Regulations for Qualified Institutional Placement

Though less stringent than IPOs, QIPs are still subject to regulations by the Securities and Exchange Board of India (SEBI). SEBI ensures companies meet specific financial criteria and provides investor protection guidelines. Here is a quick summary of the regulations:

  • Only listed companies can come to QIP
  • Only QIBs can participate in QIP
  • The issuing company needs to prepare a placement document that has all the details related to the issue - size, type of security, issue price, purpose, financial performance, risks, etc.
  • The placement document is only circulated among qualified institutional buyers. Public disclosure through advertisements is not permitted.
  • Investors may be subject to a lock-in period where they cannot sell the allotted securities for a specified time. It helps to ensure long-term investment by QIBs.

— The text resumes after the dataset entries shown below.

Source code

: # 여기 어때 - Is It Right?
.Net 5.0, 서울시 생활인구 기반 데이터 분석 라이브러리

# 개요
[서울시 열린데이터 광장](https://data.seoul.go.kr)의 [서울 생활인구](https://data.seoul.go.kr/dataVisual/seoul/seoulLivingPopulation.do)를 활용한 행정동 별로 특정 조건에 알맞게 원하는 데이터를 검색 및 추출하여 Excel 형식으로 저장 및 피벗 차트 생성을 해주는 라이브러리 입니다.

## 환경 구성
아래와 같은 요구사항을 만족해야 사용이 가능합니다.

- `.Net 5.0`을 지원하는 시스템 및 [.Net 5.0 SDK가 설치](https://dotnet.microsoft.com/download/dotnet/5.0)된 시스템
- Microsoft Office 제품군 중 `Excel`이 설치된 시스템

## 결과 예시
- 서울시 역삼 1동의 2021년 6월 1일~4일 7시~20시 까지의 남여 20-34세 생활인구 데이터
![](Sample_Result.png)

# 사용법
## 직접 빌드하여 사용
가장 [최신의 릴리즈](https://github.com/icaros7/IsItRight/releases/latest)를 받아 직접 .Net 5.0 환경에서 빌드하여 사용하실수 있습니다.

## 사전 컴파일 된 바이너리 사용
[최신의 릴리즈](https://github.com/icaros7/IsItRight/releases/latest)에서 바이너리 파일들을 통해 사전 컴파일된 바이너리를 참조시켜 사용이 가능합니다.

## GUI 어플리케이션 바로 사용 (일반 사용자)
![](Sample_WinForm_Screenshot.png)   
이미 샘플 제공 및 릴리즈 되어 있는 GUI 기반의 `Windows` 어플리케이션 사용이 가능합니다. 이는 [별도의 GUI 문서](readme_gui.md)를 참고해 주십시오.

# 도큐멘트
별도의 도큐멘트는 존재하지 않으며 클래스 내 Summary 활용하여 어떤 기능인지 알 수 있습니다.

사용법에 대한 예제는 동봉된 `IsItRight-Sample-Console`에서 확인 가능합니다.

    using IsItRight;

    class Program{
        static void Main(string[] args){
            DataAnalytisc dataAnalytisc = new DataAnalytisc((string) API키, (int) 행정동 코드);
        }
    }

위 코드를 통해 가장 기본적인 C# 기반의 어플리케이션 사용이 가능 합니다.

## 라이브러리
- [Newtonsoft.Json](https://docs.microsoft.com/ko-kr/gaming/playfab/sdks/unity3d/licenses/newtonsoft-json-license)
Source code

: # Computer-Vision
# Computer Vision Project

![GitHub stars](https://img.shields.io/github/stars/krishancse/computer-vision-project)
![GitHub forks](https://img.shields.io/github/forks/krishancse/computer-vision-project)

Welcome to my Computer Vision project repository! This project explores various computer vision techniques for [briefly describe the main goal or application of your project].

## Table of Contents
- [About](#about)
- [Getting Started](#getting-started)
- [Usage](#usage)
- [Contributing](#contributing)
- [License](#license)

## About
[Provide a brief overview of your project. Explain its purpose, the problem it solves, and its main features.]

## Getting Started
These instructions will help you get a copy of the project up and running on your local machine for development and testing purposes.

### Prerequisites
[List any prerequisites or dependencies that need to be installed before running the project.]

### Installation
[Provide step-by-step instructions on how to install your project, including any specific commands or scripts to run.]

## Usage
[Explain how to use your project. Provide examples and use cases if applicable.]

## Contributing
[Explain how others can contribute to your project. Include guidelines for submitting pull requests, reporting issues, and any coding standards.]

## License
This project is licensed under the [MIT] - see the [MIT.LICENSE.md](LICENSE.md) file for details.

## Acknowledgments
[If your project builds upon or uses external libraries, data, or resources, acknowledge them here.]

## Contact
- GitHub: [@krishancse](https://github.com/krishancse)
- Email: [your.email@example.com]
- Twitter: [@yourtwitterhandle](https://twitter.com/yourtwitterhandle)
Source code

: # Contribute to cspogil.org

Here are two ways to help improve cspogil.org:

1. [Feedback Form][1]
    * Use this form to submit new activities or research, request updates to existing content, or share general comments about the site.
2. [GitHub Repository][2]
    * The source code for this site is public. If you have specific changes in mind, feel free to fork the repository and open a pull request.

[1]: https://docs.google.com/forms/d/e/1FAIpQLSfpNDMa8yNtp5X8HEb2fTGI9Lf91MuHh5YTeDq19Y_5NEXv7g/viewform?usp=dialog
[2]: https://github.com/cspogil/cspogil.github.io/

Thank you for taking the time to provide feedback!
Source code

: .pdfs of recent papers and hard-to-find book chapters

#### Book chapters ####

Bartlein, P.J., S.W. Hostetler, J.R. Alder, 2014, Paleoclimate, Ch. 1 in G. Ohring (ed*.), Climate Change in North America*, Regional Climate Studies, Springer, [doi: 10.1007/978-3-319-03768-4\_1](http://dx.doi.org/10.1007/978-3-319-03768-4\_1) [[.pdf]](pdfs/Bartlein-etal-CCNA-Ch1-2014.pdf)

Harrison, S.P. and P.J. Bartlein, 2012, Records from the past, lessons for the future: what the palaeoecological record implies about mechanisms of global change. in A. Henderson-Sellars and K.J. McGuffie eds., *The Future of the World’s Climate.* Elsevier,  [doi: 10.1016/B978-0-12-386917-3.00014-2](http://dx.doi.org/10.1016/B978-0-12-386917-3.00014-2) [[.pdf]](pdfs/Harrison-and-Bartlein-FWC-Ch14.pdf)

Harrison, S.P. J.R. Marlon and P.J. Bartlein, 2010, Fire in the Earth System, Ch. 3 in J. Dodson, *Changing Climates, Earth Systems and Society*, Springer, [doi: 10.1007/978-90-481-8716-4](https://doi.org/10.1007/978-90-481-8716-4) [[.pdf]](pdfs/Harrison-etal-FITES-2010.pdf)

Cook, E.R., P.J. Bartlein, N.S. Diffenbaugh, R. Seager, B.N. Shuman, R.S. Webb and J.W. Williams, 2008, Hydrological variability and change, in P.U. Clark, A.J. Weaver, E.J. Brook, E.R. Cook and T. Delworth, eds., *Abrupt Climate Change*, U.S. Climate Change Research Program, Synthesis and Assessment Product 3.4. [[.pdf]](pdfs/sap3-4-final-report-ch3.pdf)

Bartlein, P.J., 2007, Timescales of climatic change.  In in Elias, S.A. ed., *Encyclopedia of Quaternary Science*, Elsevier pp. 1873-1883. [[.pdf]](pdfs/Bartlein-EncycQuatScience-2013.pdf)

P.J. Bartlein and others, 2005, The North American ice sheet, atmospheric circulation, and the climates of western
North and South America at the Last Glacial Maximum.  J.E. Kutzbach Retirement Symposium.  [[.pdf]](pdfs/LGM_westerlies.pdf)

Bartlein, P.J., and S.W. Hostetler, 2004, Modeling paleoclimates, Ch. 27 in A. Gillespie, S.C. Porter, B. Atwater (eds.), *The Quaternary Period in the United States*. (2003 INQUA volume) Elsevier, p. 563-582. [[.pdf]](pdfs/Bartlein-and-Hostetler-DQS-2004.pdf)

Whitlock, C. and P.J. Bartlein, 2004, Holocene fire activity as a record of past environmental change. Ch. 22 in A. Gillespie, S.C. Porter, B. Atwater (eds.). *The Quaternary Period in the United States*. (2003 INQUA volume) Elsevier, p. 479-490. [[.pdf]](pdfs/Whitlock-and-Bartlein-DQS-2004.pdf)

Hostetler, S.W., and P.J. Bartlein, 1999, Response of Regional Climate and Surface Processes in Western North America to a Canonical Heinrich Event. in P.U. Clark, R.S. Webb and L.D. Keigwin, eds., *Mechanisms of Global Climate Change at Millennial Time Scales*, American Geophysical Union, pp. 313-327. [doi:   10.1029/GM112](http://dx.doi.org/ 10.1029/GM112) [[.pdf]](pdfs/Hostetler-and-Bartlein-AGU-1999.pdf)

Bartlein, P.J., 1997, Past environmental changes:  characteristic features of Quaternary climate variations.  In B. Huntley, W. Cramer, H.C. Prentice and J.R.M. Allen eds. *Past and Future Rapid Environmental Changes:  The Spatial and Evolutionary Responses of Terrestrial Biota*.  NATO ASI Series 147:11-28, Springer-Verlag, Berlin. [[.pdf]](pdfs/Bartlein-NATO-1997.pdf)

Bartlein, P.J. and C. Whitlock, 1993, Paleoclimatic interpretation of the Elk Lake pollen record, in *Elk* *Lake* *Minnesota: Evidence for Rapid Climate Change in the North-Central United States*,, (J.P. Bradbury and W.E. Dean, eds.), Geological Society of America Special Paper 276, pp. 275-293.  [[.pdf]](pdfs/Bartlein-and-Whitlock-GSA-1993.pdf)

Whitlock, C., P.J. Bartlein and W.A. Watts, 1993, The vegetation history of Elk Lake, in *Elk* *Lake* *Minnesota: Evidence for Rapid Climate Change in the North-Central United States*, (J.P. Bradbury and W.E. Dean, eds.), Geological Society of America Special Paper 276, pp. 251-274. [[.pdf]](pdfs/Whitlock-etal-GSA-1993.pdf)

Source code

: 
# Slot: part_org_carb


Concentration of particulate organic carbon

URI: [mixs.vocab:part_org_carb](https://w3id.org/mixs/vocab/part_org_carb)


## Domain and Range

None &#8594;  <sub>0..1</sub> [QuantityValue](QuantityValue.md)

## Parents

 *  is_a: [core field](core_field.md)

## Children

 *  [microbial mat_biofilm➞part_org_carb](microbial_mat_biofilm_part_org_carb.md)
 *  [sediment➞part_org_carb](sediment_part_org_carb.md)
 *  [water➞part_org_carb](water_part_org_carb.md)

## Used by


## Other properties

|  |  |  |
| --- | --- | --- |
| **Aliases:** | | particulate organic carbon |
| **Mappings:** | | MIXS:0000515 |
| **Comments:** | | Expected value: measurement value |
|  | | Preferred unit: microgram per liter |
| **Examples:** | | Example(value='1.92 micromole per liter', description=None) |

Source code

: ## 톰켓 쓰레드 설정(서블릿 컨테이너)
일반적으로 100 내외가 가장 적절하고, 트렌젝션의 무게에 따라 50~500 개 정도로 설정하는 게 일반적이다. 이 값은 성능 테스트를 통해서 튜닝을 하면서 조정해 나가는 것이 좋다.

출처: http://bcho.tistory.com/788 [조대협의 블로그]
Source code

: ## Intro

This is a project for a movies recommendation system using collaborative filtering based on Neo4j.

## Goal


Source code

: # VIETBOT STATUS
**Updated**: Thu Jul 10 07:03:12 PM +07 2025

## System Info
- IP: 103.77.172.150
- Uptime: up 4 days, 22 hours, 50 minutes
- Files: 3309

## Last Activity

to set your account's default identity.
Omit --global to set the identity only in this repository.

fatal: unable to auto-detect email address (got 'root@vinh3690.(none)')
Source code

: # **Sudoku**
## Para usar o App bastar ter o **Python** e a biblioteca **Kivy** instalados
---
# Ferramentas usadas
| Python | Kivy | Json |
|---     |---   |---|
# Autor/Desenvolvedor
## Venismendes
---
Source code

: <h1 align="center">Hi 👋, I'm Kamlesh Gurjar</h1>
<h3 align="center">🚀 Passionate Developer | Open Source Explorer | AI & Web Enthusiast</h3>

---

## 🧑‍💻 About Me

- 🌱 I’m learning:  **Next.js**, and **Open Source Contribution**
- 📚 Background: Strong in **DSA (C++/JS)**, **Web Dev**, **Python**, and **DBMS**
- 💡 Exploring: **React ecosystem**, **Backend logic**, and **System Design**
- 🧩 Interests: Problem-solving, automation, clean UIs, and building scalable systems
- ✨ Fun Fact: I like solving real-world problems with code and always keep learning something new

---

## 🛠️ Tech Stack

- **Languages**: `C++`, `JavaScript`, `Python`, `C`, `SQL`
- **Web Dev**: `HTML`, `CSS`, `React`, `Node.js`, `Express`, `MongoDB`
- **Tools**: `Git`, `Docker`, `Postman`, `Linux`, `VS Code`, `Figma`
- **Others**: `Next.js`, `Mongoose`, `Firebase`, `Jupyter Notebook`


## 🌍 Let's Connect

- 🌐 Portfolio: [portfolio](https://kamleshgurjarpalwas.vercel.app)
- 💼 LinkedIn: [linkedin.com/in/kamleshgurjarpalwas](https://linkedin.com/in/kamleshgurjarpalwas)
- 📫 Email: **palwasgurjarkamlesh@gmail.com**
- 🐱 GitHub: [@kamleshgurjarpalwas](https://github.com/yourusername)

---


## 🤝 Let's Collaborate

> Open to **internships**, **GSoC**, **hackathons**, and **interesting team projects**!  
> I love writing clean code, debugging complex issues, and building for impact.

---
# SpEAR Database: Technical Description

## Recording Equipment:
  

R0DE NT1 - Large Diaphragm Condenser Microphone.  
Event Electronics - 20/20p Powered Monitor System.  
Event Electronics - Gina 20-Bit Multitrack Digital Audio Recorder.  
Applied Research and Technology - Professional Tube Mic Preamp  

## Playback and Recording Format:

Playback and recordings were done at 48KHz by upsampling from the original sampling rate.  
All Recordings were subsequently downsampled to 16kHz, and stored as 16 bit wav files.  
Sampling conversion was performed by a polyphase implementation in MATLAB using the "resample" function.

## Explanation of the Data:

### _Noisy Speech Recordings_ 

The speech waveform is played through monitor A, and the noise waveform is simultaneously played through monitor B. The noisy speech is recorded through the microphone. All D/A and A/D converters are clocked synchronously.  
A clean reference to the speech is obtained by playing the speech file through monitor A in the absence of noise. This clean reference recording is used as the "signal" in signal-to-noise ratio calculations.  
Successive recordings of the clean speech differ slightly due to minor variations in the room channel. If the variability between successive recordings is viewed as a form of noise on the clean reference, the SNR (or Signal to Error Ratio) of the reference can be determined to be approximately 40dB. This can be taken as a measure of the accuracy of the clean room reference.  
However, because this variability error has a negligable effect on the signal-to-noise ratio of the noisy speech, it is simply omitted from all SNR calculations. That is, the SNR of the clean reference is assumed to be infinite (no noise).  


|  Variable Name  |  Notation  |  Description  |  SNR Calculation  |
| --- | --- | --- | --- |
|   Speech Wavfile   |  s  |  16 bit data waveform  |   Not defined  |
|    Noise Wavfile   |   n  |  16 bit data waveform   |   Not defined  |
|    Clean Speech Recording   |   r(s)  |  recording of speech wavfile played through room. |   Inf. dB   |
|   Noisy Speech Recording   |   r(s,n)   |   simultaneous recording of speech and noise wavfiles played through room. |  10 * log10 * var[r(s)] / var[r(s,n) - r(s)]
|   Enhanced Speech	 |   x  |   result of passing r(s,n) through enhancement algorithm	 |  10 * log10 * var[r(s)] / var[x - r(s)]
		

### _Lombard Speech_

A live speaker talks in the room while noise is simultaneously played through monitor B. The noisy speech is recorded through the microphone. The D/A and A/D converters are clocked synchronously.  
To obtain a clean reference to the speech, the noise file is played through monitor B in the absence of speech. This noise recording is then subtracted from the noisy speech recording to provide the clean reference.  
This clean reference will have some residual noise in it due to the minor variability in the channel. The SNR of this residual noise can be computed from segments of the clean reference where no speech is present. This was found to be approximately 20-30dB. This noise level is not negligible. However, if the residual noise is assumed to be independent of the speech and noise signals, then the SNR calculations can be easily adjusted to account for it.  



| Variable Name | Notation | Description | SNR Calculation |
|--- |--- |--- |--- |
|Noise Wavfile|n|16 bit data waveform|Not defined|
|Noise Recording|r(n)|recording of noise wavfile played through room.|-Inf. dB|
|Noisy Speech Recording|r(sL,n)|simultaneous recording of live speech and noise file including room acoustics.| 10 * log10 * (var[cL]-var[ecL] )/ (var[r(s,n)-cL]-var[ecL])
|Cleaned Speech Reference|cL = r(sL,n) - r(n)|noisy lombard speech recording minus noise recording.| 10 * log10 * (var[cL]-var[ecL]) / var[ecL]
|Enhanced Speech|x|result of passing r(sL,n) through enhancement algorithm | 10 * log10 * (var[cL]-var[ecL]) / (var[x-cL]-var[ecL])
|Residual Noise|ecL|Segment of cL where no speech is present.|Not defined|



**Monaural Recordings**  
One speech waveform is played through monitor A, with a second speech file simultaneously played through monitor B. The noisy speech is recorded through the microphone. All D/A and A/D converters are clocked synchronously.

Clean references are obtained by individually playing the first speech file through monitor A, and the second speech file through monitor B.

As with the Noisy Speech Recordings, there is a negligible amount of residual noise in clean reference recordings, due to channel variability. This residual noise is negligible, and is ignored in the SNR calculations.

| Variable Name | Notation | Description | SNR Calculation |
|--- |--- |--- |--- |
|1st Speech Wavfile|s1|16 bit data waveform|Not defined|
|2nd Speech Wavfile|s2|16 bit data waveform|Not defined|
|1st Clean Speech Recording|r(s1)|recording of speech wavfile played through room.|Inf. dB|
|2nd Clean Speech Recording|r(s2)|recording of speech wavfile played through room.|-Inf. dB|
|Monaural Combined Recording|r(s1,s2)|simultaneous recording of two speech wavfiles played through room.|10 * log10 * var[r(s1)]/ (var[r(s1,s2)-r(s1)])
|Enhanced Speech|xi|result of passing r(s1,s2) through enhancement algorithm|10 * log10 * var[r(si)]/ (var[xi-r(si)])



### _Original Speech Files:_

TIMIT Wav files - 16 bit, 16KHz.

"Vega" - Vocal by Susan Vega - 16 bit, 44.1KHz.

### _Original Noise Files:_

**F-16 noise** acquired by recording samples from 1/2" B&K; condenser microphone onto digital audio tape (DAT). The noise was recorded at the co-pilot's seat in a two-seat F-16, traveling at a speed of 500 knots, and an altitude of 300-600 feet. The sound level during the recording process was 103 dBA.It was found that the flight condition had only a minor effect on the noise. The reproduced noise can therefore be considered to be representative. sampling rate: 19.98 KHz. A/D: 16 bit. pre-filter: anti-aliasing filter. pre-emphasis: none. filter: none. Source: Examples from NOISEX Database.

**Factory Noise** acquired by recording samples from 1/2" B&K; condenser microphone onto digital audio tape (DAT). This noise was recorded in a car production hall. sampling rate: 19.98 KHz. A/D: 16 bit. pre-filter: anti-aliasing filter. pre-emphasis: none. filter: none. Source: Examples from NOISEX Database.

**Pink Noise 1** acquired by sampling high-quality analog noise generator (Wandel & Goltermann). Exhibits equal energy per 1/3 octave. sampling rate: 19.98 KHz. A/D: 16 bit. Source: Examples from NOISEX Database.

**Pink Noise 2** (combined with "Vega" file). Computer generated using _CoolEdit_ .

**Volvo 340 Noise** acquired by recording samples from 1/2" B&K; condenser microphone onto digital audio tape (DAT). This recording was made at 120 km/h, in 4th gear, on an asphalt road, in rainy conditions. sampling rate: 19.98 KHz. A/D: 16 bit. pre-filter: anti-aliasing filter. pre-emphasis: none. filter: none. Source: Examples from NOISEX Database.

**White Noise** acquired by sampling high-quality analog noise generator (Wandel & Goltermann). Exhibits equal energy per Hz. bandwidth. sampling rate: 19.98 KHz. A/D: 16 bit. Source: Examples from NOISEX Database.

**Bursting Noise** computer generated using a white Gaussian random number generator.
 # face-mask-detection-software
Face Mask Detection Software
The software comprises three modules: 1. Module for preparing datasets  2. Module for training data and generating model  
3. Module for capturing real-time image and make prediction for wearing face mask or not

How is QIP different from QIB?

By now, you would have already figured out that the two are different. However, we would still like to sum up the difference so it is clearer to you.

 

QIP

QIB

Definition

A capital-raising tool used by listed companies to sell shares to qualified institutional buyers

Investors who are deemed financially sophisticated and are legally recognized as such

Purpose

To raise capital quickly without undergoing elaborate regulatory processes

To invest in a variety of securities, including those not available to the general public

Regulatory Framework

Governed by SEBI (Securities and Exchange Board of India) regulations

Defined under SEBI regulations to include entities like mutual funds, insurance companies, etc.

Conclusion

QIP offers a valuable mechanism for companies to raise capital, but it's not without limitations. Companies should carefully weigh the advantages and disadvantages, considering factors like market conditions and the potential impact on existing shareholders before opting for a QIP offering. Retail investors should keep themselves educated on the QIP process and track if companies they are invested in are coming with QIP. At what prices - is it lower than market price? We already covered what happens in such a case!